Because, let's face it, sometimes those fresh starts don't take.  The weight doesn't come off or the bad habits continue.  So, for those of us in the school district world, there could be a fresh start in June, or in August as well.

Three chances in 12 months to make those positive lifestyle changes - awesome!

Or, sometimes you think 2014 was a hard year; so-and-so died, the dog ran away, the house burned down, my best friend had cancer - whew, glad all that is behind us and we can start 2015 fresh.  But then your car gets stolen and your parent has a stroke and you say, "okay, maybe this is a tough school year but there's only a few more months until summer break".

Tuesday, January 6, 2015

Reflections

In December of 2012, my second year working for a school district, I decided to have a semi-elective surgery over the Christmas break.  It was a standard procedure and two weeks should have been plenty of recovery time to return to a desk job.  This was not a life-or-death procedure, but it wasn't a nose job either.  I had a condition that would cause me pain and discomfort one or two days a month.  On those days my lifestyle was affected - I didn't like to leave the house on those days.  At the time my youngest was 7 and I wanted to be free to be fully his mother and go anywhere anytime.

So I took two extra days off from work, checked into the hospital on a Thursday morning and expected to be released Thursday night.  My surgery started late but when the doctor came to visit me beforehand he said I'd be released on Friday.  "Friday!" I said.  Now-a-days hospitals are always trying to rush the patients out the door so I was surprised that I was staying overnight.

During the night the nurse kept changing my dressing and tried not to let on that she was concerned about the frequency that she was changing it.  My husband called me in the morning and it was all I could do to have a three-minute conversation with him.  I hung up the phone exhausted and worn out.  Then my doctor's colleague came to see me.  (Turns out my doctor had gone on vacation!)  While she examined me she told me to cough.  That wound up loosening a blood clot and before I knew it I was going back for a second surgery - this time an emergency.  Apparently there was a problem with some internal stitches.

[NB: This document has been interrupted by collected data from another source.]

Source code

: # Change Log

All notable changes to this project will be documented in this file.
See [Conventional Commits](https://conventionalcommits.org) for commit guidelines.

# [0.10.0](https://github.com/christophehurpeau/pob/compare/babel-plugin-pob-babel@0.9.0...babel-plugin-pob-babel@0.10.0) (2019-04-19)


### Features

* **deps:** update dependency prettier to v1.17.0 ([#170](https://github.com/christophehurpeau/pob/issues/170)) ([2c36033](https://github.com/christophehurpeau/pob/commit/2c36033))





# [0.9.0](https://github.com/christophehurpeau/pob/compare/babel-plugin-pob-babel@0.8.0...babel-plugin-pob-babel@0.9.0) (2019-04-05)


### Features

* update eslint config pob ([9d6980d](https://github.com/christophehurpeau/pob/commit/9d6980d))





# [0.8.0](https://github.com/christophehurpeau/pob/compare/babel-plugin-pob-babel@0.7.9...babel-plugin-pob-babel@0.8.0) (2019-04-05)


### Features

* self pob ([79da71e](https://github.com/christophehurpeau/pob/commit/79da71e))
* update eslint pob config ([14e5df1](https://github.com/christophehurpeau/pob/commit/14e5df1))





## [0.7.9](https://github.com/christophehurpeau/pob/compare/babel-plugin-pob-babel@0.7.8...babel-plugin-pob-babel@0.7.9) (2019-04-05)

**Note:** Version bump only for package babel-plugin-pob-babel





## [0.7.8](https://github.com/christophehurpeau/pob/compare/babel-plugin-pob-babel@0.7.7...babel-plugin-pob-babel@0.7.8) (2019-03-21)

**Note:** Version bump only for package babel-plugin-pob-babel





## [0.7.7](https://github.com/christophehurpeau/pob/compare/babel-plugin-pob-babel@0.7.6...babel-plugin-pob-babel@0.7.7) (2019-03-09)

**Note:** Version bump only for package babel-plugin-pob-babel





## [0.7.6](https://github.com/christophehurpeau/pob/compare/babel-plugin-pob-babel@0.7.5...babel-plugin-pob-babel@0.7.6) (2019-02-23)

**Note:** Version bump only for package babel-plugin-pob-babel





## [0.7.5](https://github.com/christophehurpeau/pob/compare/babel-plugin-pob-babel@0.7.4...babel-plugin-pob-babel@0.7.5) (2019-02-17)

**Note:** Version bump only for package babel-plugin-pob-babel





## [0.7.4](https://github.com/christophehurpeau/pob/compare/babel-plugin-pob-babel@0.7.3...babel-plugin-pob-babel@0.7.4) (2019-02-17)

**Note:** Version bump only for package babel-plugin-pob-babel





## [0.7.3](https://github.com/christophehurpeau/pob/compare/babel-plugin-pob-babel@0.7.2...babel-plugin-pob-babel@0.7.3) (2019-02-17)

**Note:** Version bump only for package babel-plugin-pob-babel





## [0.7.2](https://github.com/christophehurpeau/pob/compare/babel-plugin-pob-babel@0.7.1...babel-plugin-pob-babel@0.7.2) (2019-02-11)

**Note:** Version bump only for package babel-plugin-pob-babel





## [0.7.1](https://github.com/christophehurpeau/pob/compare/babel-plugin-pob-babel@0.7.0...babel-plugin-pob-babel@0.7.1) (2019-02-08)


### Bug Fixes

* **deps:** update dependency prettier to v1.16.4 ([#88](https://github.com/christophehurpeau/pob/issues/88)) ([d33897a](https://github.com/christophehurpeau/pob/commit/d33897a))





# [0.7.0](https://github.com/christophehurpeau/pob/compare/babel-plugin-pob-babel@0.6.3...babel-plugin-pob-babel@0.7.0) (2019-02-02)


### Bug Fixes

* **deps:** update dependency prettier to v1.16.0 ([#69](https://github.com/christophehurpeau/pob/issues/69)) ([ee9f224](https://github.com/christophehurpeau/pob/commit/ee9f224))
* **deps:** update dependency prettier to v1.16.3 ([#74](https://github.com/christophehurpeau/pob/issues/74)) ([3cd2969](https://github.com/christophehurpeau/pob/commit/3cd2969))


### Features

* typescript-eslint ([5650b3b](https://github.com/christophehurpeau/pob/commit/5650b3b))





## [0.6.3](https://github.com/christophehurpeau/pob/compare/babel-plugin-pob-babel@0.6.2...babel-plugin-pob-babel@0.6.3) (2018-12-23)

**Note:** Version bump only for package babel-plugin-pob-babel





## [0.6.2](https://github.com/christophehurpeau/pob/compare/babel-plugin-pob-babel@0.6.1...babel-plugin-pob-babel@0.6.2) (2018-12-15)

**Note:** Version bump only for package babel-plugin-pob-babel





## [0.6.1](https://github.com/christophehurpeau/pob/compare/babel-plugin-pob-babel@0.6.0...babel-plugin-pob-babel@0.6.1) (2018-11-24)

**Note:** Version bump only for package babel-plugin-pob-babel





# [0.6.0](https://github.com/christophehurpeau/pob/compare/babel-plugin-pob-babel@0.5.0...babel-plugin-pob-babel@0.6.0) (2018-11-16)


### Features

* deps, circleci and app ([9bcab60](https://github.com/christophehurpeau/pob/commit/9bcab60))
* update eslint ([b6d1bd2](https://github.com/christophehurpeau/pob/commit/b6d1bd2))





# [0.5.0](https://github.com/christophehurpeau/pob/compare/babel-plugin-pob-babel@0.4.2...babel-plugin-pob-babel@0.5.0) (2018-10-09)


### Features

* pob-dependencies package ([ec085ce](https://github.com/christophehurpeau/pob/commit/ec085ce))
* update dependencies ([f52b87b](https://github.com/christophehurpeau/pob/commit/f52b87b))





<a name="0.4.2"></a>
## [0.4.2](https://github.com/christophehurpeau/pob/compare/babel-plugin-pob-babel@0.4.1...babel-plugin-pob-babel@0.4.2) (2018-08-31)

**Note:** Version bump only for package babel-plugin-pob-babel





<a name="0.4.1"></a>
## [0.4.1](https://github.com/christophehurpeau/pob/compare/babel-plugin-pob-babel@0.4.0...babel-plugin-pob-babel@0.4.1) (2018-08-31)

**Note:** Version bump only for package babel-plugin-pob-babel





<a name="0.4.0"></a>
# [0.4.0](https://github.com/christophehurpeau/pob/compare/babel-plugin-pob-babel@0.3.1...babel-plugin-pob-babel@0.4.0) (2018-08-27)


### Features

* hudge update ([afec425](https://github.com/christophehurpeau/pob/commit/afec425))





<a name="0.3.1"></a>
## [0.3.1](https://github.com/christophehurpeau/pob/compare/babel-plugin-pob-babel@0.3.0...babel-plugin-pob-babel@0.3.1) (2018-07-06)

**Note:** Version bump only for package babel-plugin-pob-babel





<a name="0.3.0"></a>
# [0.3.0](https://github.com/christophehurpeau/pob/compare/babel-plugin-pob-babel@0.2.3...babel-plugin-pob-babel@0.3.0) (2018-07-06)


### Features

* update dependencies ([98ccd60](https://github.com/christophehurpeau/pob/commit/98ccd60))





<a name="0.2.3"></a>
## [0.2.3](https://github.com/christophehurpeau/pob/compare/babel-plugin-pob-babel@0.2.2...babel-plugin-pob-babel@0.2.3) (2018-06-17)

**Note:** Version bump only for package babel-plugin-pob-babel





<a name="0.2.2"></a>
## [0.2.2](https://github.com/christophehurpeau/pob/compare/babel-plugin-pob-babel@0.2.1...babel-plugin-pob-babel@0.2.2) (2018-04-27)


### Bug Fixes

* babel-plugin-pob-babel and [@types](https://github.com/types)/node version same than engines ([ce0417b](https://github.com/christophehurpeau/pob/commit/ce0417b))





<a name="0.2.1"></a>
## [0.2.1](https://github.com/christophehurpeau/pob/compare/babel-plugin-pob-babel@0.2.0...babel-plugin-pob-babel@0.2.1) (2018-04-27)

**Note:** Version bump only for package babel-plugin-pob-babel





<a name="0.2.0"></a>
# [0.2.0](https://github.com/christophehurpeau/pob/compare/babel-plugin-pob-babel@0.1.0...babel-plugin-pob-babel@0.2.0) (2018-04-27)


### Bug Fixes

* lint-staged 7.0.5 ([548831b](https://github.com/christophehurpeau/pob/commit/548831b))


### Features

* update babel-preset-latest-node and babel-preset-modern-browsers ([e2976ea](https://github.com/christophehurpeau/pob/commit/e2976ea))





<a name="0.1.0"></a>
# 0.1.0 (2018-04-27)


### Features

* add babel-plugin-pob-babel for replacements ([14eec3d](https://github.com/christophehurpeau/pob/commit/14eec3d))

I stayed in the hospital for two more days.  I finally made it home Sunday night - and here I thought I'd have been able to attend church Sunday morning.  One of the ladies in my book club brought me Communion and I felt really bad for being so selfish as to have a surgery to correct an inconvenience so close to the holidays.  I had lost so much blood - something ridiculous like 60% of the blood in my body.  I was much closer to death than I like to recognize and certainly more than the doctors want to admit.  If I had died my children would have forever remembered the anniversary of my death just a few days before Christmas - what terrible timing (not that there is ever a good time).

A lot of people think that near-death experiences change their outlook on life - and maybe it does, for a while.  For me I was a bit more humble for a while.  But the only lasting effects were a vow to never have another surgery unless it is required to keep on living.  And, if I ever did have the luxury to schedule a life-saving surgery, I would not do it near the holidays.  I would also ensure that the doctor was not going on vacation the next day.  Part of me wonders if he was in a hurry to catch a plane - since we had already started late.  Maybe if he hadn't been in a hurry he wouldn't have missed a stitch.

I did a lot of laying around on the sofa at the end of 2012.  On New Year's Eve I drug myself to the house of some friends.  It was just a couple of families with children the same age getting together for a backyard fireworks show.  I laid on the chaise lounge and watched the spectacular.   I found myself at the same house on New Year's Eve 2014 and, as I did at other times during the Christmas season 2013 and 2014, I reflected on how near death I had come and how nice it was to be alive.  I suspect I will have the same recollections at the end of 2015 and 2016.  After that...God only knows.